**WHAT NEEDS TO BE DONE:** Lines from the one containing "输入在一行中给出一个不超过80个字符、并以回车结束的字符串。" through the last line of the data below are to be returned exactly; leave out the rest.

**Stored data entries:**
◇ ◇ ◇ ◇
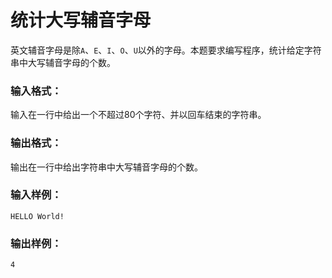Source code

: # 统计大写辅音字母
英文辅音字母是除`A`、`E`、`I`、`O`、`U`以外的字母。本题要求编写程序，统计给定字符串中大写辅音字母的个数。

### 输入格式：
输入在一行中给出一个不超过80个字符、并以回车结束的字符串。

### 输出格式：
输出在一行中给出字符串中大写辅音字母的个数。

### 输入样例：
```
HELLO World!
```
### 输出样例：
```
4
```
◇ ◇ ◇ ◇
**RESULT BELOW:**
输入在一行中给出一个不超过80个字符、并以回车结束的字符串。

### 输出格式：
输出在一行中给出字符串中大写辅音字母的个数。

### 输入样例：
```
HELLO World!
```
### 输出样例：
```
4
```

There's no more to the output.